Coming off a year and a half as White House deputy chief technology officer, computer science and public affairs professor Edward Felten is deeply involved in both the technical and policy communities. He serves as director of Princeton’s Center for Information Technology Policy, which recently announced a new initiative focused on artificial intelligence and related policy. He talked with PAW about future directions for AI research and technology policy.
What kinds of projects will the new AI initiative be looking at?
In many areas we have specific work already going on. I have a project that is trying to improve the forecasting of which types of jobs will be affected by automation, and on what timescale, by looking in a more detailed way at what the capabilities of AI systems are. [Assistant professor] Arvind Narayanan and some of his collaborators have done work on understanding how AI models of language incorporate bias from human use of language.
You’re serving on the new Rework America Task Force, funded by foundations, that aims to modernize the labor market. How can policy initiatives help meet this goal?

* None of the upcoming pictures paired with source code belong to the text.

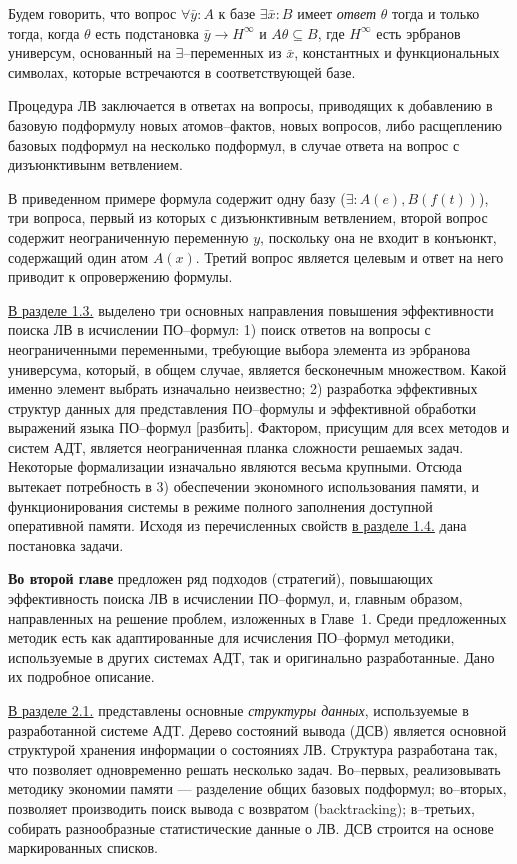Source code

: \documentclass[a4paper]{report}
\begin{document}
Будем говорить, что вопрос $\forall \bar{y}\colon A$ к базе $\exists \bar{x}\colon B$ имеет {\em ответ} $\theta$  тогда и только тогда, когда $\theta$ есть подстановка $\bar{y} \rightarrow H^{\infty}$ и $A\theta \subseteq B$, где $H^{\infty}$ есть эрбранов универсум, основанный на $\exists$--переменных из $\bar{x}$, константных и функциональных символах, которые встречаются в соответствующей базе.

Процедура ЛВ заключается в ответах на вопросы, приводящих к добавлению в базовую подформулу новых атомов--фактов, новых вопросов, либо расщеплению базовых подформул на несколько подформул, в случае ответа на вопрос с дизъюнктивынм ветвлением.

В приведенном примере формула содержит одну базу ($\exists: A(e),B(f(t))$), три вопроса, первый из которых с дизъюнктивным ветвлением, второй вопрос содержит неограниченную переменную $y$, поскольку она не входит в конъюнкт, содержащий один атом $A(x)$. Третий вопрос является целевым и ответ на него приводит к опровержению формулы.

\underline{В разделе 1.3.} выделено три основных направления повышения эффективности поиска ЛВ в исчислении ПО--формул: 1) поиск ответов на вопросы с неограниченными переменными, требующие выбора элемента из эрбранова универсума, который, в общем случае, является бесконечным множеством. Какой именно элемент выбрать изначально неизвестно; 2) разработка эффективных структур данных для представления ПО--формулы и эффективной обработки выражений языка ПО--формул [разбить]. Фактором, присущим для всех методов и систем АДТ, является неограниченная планка сложности решаемых задач. Некоторые формализации изначально являются весьма крупными. Отсюда вытекает потребность в 3) обеспечении экономного использования памяти, и функционирования системы в режиме полного заполнения доступной оперативной памяти. Исходя из перечисленных свойств \underline{в разделе 1.4.} дана постановка задачи.



\textbf{Во второй главе} предложен ряд подходов (стратегий), повышающих эффективность поиска ЛВ в исчислении ПО--формул, и, главным образом, направленных на решение проблем, изложенных в Главе~1. Среди предложенных методик есть как адаптированные для исчисления ПО--формул методики, используемые в других системах АДТ, так и оригинально разработанные. Дано их подробное описание.

\underline{В разделе 2.1.} представлены основные \emph{структуры данных}, используемые в разработанной системе АДТ. Дерево состояний вывода (ДСВ) является основной структурой хранения информации о состояниях ЛВ. Структура разработана так, что позволяет одновременно решать несколько задач. Во--первых, реализовывать методику экономии памяти --- разделение общих базовых подформул; во--вторых, позволяет производить поиск вывода с возвратом (backtracking); в--третьих, собирать разнообразные статистические данные о ЛВ. ДСВ строится на основе маркированных списков.
\end{document}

The worry to me is not so much that there won’t be jobs, but that we’ll have a workforce whose skills are mismatched to the jobs that will exist. That leads to a couple important questions: How do we make sure workers have the skills that will be demanded by the future job market, and how do we make sure workers are in a stronger position to bargain for better pay and better working conditions?

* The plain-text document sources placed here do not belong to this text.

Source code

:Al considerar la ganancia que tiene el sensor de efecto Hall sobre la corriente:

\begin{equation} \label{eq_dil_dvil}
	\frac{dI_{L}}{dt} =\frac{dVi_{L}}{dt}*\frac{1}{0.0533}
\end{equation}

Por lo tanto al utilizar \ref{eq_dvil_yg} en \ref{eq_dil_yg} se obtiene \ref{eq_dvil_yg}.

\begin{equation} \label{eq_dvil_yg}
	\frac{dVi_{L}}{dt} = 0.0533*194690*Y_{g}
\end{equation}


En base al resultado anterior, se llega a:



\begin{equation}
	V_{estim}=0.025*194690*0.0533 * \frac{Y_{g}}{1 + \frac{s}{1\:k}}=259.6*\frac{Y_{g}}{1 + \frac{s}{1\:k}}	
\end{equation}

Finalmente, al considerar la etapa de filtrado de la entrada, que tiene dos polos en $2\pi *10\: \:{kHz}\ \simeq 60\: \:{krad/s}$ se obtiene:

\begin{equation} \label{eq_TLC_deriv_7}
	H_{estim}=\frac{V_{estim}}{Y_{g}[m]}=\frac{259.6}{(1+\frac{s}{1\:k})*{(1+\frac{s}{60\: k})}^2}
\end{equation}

There is concern about the potential for AI algorithms to be biased. How should policymakers address this issue?
Historically, we’ve gotten a lot of experience with understanding how to make human processes more accountable — through transparency, anti-corruption laws or due-process requirements, and a whole body of administrative law that is designed to hold human or bureaucratic processes accountable. What we don’t yet have is the corresponding theory or set of mechanisms to hold algorithms accountable. It’s important that government play that role in a way that is technically sophisticated. But also, it’s important to recognize that the alternative to these AI systems is to have decisions made by people, and people are notoriously prone to bias and non-transparency as well.
Technology research and development has an important role to play in this because it’s possible to build algorithms that are resistant to bias, and we want to create a norm that people who are building systems that are at risk of bias feel they have an obligation to make algorithms that are bias-resistant.
Recently, several of the biggest tech companies have been criticized for how much power they wield. Are more regulations on them likely?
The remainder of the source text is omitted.